- Exercise description
Within the listing that follows, how many lines contain the word "such"? Only the number is wanted.

========

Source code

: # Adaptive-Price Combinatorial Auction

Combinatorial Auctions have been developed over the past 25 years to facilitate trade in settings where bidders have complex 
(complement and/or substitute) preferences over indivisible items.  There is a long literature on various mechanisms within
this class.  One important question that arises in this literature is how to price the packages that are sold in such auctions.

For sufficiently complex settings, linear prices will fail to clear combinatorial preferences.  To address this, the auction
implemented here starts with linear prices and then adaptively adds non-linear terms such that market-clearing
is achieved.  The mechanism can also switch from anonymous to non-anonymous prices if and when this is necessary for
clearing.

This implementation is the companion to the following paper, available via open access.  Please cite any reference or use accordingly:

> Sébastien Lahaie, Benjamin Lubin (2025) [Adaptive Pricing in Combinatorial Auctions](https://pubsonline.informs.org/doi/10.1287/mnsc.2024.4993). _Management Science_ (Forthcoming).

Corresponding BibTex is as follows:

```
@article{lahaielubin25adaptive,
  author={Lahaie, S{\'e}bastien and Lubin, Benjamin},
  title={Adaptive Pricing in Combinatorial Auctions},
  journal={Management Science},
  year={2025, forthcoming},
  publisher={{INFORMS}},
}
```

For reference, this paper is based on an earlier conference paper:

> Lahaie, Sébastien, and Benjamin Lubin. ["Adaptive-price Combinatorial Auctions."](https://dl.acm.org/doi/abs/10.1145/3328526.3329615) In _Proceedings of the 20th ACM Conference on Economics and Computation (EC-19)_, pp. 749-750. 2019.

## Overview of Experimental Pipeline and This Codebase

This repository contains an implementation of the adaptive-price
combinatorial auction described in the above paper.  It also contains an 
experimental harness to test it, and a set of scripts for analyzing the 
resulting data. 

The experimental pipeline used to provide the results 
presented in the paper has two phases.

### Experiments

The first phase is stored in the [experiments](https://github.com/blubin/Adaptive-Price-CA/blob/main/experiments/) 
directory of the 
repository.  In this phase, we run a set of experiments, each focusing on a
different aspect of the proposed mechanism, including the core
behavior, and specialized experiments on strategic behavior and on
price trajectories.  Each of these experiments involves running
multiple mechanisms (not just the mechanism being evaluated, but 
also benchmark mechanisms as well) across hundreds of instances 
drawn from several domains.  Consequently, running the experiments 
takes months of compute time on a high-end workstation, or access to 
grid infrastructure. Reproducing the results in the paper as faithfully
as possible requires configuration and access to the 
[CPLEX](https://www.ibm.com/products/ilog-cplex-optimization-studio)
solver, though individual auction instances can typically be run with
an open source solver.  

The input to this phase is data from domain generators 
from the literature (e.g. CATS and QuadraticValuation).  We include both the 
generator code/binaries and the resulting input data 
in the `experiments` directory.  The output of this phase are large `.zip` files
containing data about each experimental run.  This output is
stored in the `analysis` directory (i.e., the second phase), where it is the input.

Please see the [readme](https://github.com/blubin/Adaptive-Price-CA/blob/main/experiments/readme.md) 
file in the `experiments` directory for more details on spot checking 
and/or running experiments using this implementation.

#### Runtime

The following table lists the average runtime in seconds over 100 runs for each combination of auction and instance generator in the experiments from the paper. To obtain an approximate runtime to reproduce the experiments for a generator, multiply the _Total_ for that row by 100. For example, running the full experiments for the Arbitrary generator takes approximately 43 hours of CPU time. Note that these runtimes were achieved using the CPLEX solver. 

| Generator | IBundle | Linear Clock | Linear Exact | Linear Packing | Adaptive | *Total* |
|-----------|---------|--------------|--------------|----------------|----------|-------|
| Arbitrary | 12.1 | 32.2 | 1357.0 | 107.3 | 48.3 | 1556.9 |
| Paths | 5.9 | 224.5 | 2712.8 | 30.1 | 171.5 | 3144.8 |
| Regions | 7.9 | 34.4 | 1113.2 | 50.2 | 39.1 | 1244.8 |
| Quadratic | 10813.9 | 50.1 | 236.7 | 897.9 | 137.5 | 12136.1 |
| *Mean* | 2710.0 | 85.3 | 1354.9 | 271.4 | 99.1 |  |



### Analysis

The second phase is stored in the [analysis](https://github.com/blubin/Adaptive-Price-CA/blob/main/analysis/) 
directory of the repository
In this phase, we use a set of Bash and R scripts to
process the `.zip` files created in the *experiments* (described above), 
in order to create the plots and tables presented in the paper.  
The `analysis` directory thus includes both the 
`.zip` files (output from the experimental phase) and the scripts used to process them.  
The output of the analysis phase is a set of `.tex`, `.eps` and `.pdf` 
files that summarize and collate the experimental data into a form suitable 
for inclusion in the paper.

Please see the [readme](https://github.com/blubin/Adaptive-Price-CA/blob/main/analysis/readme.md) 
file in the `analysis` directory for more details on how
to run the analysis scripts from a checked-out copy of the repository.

========

- Completed exercise
2